■ Provided data ■
((
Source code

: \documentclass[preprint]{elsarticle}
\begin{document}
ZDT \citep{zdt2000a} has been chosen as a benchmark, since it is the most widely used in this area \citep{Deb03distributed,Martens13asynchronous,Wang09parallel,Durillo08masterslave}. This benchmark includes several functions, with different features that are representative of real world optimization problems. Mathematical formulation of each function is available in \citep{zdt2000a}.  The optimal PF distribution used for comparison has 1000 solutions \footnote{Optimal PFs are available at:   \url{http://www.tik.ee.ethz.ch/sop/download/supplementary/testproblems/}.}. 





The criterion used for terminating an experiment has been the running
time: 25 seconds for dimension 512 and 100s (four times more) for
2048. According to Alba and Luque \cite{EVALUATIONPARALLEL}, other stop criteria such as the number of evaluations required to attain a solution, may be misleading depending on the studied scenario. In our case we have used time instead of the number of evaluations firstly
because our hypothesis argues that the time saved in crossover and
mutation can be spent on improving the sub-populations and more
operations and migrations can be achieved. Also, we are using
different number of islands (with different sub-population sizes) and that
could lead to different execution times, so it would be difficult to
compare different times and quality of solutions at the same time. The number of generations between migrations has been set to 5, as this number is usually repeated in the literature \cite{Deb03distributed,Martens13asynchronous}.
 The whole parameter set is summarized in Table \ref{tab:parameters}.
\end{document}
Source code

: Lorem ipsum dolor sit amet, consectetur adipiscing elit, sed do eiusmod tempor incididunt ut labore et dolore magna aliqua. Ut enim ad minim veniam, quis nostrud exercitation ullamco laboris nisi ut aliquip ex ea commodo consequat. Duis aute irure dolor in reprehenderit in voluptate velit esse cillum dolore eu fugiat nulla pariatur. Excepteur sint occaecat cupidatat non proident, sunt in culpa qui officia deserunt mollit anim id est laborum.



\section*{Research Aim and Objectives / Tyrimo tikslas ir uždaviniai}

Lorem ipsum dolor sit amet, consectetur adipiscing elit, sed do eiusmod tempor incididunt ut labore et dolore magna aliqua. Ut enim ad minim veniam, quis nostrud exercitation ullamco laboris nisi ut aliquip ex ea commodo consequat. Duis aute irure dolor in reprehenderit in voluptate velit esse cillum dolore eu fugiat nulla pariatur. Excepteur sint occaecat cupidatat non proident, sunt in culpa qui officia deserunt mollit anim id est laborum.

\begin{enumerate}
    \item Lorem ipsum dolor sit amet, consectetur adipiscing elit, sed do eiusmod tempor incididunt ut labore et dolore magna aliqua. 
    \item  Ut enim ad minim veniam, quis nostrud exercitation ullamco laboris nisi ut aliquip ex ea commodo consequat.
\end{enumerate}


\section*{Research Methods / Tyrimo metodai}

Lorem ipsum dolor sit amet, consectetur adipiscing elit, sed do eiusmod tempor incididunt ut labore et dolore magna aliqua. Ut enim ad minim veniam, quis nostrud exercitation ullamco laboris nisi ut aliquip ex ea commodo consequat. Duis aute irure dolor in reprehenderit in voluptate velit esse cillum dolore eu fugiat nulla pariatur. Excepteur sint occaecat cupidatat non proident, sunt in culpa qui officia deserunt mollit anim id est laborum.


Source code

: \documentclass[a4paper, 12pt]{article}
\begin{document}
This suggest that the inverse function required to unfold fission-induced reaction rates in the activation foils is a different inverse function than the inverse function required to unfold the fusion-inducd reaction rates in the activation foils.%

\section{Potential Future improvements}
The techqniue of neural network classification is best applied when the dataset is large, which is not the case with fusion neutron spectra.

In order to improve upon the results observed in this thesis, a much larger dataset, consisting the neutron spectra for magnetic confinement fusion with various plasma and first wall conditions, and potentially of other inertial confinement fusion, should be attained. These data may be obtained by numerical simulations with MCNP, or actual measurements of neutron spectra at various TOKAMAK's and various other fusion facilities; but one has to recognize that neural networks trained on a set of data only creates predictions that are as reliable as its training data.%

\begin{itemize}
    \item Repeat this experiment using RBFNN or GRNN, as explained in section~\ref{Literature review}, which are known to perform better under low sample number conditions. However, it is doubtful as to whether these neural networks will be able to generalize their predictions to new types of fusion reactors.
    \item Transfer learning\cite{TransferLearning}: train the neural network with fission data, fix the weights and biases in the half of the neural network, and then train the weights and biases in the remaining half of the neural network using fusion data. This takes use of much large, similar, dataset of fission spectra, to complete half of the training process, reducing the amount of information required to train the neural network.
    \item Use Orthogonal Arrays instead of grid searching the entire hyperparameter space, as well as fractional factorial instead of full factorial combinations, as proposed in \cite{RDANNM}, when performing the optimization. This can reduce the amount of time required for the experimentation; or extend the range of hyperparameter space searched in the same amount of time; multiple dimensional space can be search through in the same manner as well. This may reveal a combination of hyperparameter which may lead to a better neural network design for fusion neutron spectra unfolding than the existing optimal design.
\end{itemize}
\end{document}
))
■ Exercise brief ■
Report only how many lines in the listing contain the string "section".

■ Written solution ■
4